Há dificuldades para aplicar a lei que criminaliza a LGBTfobia, diz especialista

Presidente da Comissão da Diversidade Sexual e de Gênero da OAB-SP, Heloisa Alves, diz que houve avanços, mas ponderou que a sociedade ainda é conservadora.

por Redação MundoMais

Quinta-feira, 30 de Junho de 2022

Desde junho de 2019, o Supremo Tribunal Federal (STF) equiparou os crimes que tiveram como motivação a LGBTfobia aos crimes raciais, aplicando as mesmas penas.

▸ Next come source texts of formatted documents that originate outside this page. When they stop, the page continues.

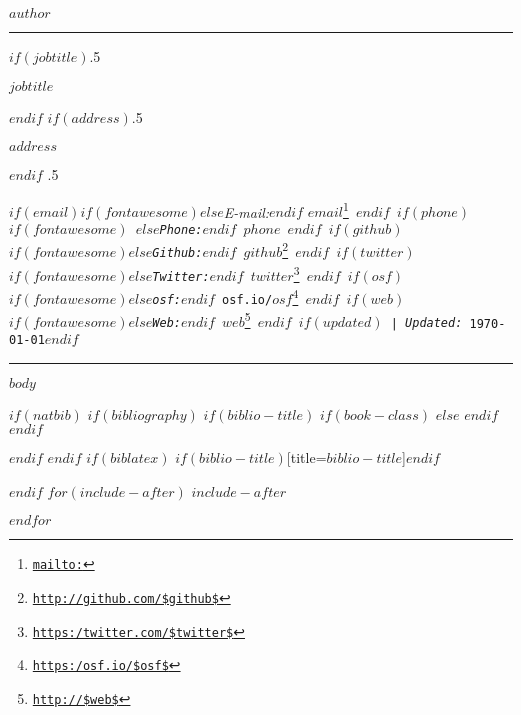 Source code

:\documentclass[$if(fontsize)$$fontsize$,$endif$$if(lang)$$babel-lang$,$endif$$if(papersize)$$papersize$paper,$endif$$for(classoption)$$classoption$$sep$,$endfor$]{$documentclass$}
\renewcommand{\href}[2]{#2\footnote{\url{#1}}}
\begin{document}
\centerline{\huge \bf $author$}

\vspace{2 mm}

\hrule

\vspace{2 mm}

$if(jobtitle)$\moveleft.5\hoffset\centerline{$jobtitle$}$endif$
$if(address)$\moveleft.5\hoffset\centerline{$address$}$endif$
\moveleft.5\hoffset\centerline{ $if(email)$$if(fontawesome)$\faEnvelopeO \hspace{1 mm}$else$\emph{E-mail:}$endif$ \href{mailto:}{\tt $email$} \hspace{1 mm}$endif$ $if(phone)$$if(fontawesome)$ \faPhone \hspace{1 mm}$else$\emph{Phone:}$endif$  $phone$  \hspace{1 mm} $endif$ $if(github)$$if(fontawesome)$\faGithub \hspace{1 mm}$else$\emph{Github:}$endif$ \href{http://github.com/$github$}{\tt $github$} \hspace{1 mm} $endif$  $if(twitter)$$if(fontawesome)$\faTwitter \hspace{1 mm}$else$\emph{Twitter:}$endif$ \href{https:/twitter.com/$twitter$}{\tt $twitter$} \hspace{1 mm} $endif$ $if(osf)$$if(fontawesome)$\faUnlock \hspace{1 mm}$else$\emph{osf:}$endif$ \href{https:/osf.io/$osf$}{\tt osf.io/$osf$} \hspace{1 mm} $endif$ $if(web)$$if(fontawesome)$\faGlobe \hspace{1 mm}$else$\emph{Web:}$endif$ \href{http://$web$}{\tt $web$}  $endif$ $if(updated)$ | \emph{Updated:} \apstylekinda\today$endif$}

\vspace{2 mm}

\hrule


$body$

$if(natbib)$
$if(bibliography)$
$if(biblio-title)$
$if(book-class)$
\renewcommand\bibname{$biblio-title$}
$else$
\renewcommand\refname{$biblio-title$}
$endif$
$endif$


$endif$
$endif$
$if(biblatex)$
\printbibliography$if(biblio-title)$[title=$biblio-title$]$endif$

$endif$
$for(include-after)$
$include-after$

$endfor$
\end{document}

A decisão é “importante e emblemática”, na avaliação da presidente da Comissão da Diversidade Sexual e de Gênero da OAB-SP, Heloisa Alves, em entrevista à CNN, no CNN no Plural. No entanto, ela ressaltou que nenhuma lei especificamente sobre crimes cometidos contra pessoas LGBT que tramita no Congresso Nacional foi aprovada desde então.

“Pelo menos a equiparação com a lei do racismo dá um alento a quem é vítima, se houver comprovação, claro, há possibilidade de condenação de quem cometeu o crime”, completou.

Heloisa Alves diz acreditar que houve avanços, mas fez uma ressalva: “A sociedade discute de forma mais clara essa questão, boa parcela não admite mais essa situação, mas não podemos fugir de que temos uma sociedade muita conservadora”.

Uma das dificuldades, de acordo com a especialista, está na educação básica: “Se começa desde cedo a ensinar sobre respeito às diferenças, de que há outras orientações sexuais e identidade de gênero, forma cultura de respeito às diferenças, e sociedade mais igualitária”.

“Não conseguimos debater esse assunto por razões conservadoras, não é uma escolha se tornar gay, não é uma opção, como erroneamente muitas vezes se fala”, completou.

Da mesma forma, é necessário “sensibilizar e capacitar autoridades para investigar os casos e ver se houve motivação de homofobia ou transfobia, no crime, é preciso que as informações cheguem nas academias de polícia, para orientá-los”.

“Sem passar na delegacia, não chega na Justiça, tem trabalho do Ministério Público que vai denunciar ou não, mas o grande desafio desde 2019 é cumprir a decisão [que criminalizou a LGBTfobia, que a Secretaria de Segurança Pública efetivamente faça com que sejam cumpridas as regras, para que chegue no Judiciário, ainda temos sentido dificuldade para envolver todo o sistema de Justiça”, defendeu.